Aix est tout petit pour ceux qui, comme nous, aiment la musique d’un aussi grand amour. Il n’est pas une place, une église, un musée ou l’on ne croise un festivalier abîmé dans la contemplation d’une des beautés de la ville. Là, on échange inévitablement ses impressions sur les spectacles à l’affiche. Interrogé dans la fraîcheur salutaire d’une chapelle séculaire sur le Requiem de Mozart mis en scène par Romeo Castellucci, un journaliste étranger extrait de son vocabulaire français ce seul adjectif : « prétentieux ». Il aurait pu ajouter « ennuyeux ».

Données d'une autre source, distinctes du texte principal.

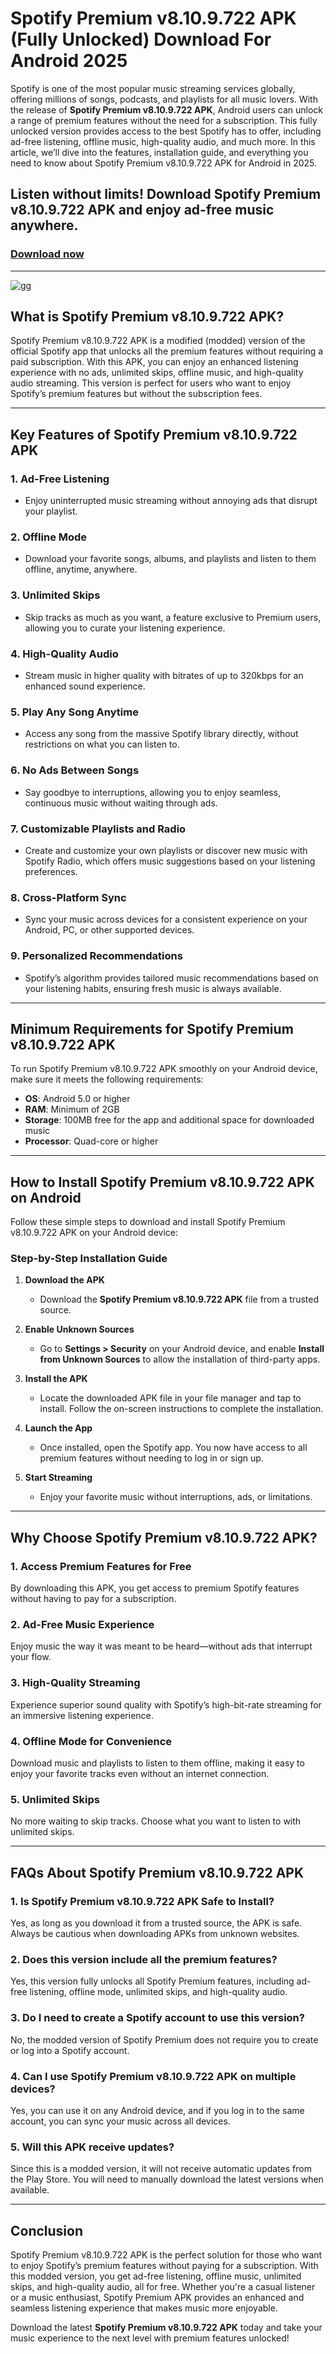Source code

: # **Spotify Premium v8.10.9.722 APK (Fully Unlocked) Download For Android 2025**

Spotify is one of the most popular music streaming services globally, offering millions of songs, podcasts, and playlists for all music lovers. With the release of **Spotify Premium v8.10.9.722 APK**, Android users can unlock a range of premium features without the need for a subscription. This fully unlocked version provides access to the best Spotify has to offer, including ad-free listening, offline music, high-quality audio, and much more. In this article, we’ll dive into the features, installation guide, and everything you need to know about Spotify Premium v8.10.9.722 APK for Android in 2025.

## Listen without limits! Download Spotify Premium v8.10.9.722 APK and enjoy ad-free music anywhere.
### [Download now](https://bom.so/cIBPTJ)
---

![gg](https://github.com/user-attachments/assets/405dec8d-48ad-4e69-92e9-7c023afd4063)

## **What is Spotify Premium v8.10.9.722 APK?**

Spotify Premium v8.10.9.722 APK is a modified (modded) version of the official Spotify app that unlocks all the premium features without requiring a paid subscription. With this APK, you can enjoy an enhanced listening experience with no ads, unlimited skips, offline music, and high-quality audio streaming. This version is perfect for users who want to enjoy Spotify’s premium features but without the subscription fees.

---

## **Key Features of Spotify Premium v8.10.9.722 APK**

### **1. Ad-Free Listening**  
- Enjoy uninterrupted music streaming without annoying ads that disrupt your playlist.

### **2. Offline Mode**  
- Download your favorite songs, albums, and playlists and listen to them offline, anytime, anywhere.

### **3. Unlimited Skips**  
- Skip tracks as much as you want, a feature exclusive to Premium users, allowing you to curate your listening experience.

### **4. High-Quality Audio**  
- Stream music in higher quality with bitrates of up to 320kbps for an enhanced sound experience.

### **5. Play Any Song Anytime**  
- Access any song from the massive Spotify library directly, without restrictions on what you can listen to.

### **6. No Ads Between Songs**  
- Say goodbye to interruptions, allowing you to enjoy seamless, continuous music without waiting through ads.

### **7. Customizable Playlists and Radio**  
- Create and customize your own playlists or discover new music with Spotify Radio, which offers music suggestions based on your listening preferences.

### **8. Cross-Platform Sync**  
- Sync your music across devices for a consistent experience on your Android, PC, or other supported devices.

### **9. Personalized Recommendations**  
- Spotify’s algorithm provides tailored music recommendations based on your listening habits, ensuring fresh music is always available.

---

## **Minimum Requirements for Spotify Premium v8.10.9.722 APK**

To run Spotify Premium v8.10.9.722 APK smoothly on your Android device, make sure it meets the following requirements:

- **OS**: Android 5.0 or higher  
- **RAM**: Minimum of 2GB  
- **Storage**: 100MB free for the app and additional space for downloaded music  
- **Processor**: Quad-core or higher  

---

## **How to Install Spotify Premium v8.10.9.722 APK on Android**

Follow these simple steps to download and install Spotify Premium v8.10.9.722 APK on your Android device:

### **Step-by-Step Installation Guide**

1. **Download the APK**  
   - Download the **Spotify Premium v8.10.9.722 APK** file from a trusted source.

2. **Enable Unknown Sources**  
   - Go to **Settings > Security** on your Android device, and enable **Install from Unknown Sources** to allow the installation of third-party apps.

3. **Install the APK**  
   - Locate the downloaded APK file in your file manager and tap to install. Follow the on-screen instructions to complete the installation.

4. **Launch the App**  
   - Once installed, open the Spotify app. You now have access to all premium features without needing to log in or sign up.

5. **Start Streaming**  
   - Enjoy your favorite music without interruptions, ads, or limitations.

---

## **Why Choose Spotify Premium v8.10.9.722 APK?**

### **1. Access Premium Features for Free**  
By downloading this APK, you get access to premium Spotify features without having to pay for a subscription.

### **2. Ad-Free Music Experience**  
Enjoy music the way it was meant to be heard—without ads that interrupt your flow.

### **3. High-Quality Streaming**  
Experience superior sound quality with Spotify’s high-bit-rate streaming for an immersive listening experience.

### **4. Offline Mode for Convenience**  
Download music and playlists to listen to them offline, making it easy to enjoy your favorite tracks even without an internet connection.

### **5. Unlimited Skips**  
No more waiting to skip tracks. Choose what you want to listen to with unlimited skips.

---

## **FAQs About Spotify Premium v8.10.9.722 APK**

### **1. Is Spotify Premium v8.10.9.722 APK Safe to Install?**  
Yes, as long as you download it from a trusted source, the APK is safe. Always be cautious when downloading APKs from unknown websites.

### **2. Does this version include all the premium features?**  
Yes, this version fully unlocks all Spotify Premium features, including ad-free listening, offline mode, unlimited skips, and high-quality audio.

### **3. Do I need to create a Spotify account to use this version?**  
No, the modded version of Spotify Premium does not require you to create or log into a Spotify account.

### **4. Can I use Spotify Premium v8.10.9.722 APK on multiple devices?**  
Yes, you can use it on any Android device, and if you log in to the same account, you can sync your music across all devices.

### **5. Will this APK receive updates?**  
Since this is a modded version, it will not receive automatic updates from the Play Store. You will need to manually download the latest versions when available.

---

## **Conclusion**

Spotify Premium v8.10.9.722 APK is the perfect solution for those who want to enjoy Spotify’s premium features without paying for a subscription. With this modded version, you get ad-free listening, offline music, unlimited skips, and high-quality audio, all for free. Whether you're a casual listener or a music enthusiast, Spotify Premium APK provides an enhanced and seamless listening experience that makes music more enjoyable.  

Download the latest **Spotify Premium v8.10.9.722 APK** today and take your music experience to the next level with premium features unlocked!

Composé par Mozart sur son lit de mort, objet de nombreuses légendes, le Requiem fut à l’origine commandé par le Comte Walsegg pour commémorer sa défunte épouse. Inachevée, la partition fut complétée par un des élèves du compositeur, Franz Xaver Süssmayr. Sa prétendue théâtralité ne légitime en rien l’idée de la porter sur scène. Musique religieuse, elle ne prend son véritable essor que dans les lieux pour lesquels elle fut conçue. Afin de mieux l’extraire de son contexte naturel, Raphaël Pichon a inséré entre les différents numéros des pièces sacrées et profanes destinées à élargir le geste théâtral, et plus prosaïquement allonger la durée d’une œuvre trop courte sinon pour occuper une soirée entière. Admettons mais n’existe-t-il pas suffisamment d’opéras qu’il faille en fabriquer artificiellement de nouveaux ?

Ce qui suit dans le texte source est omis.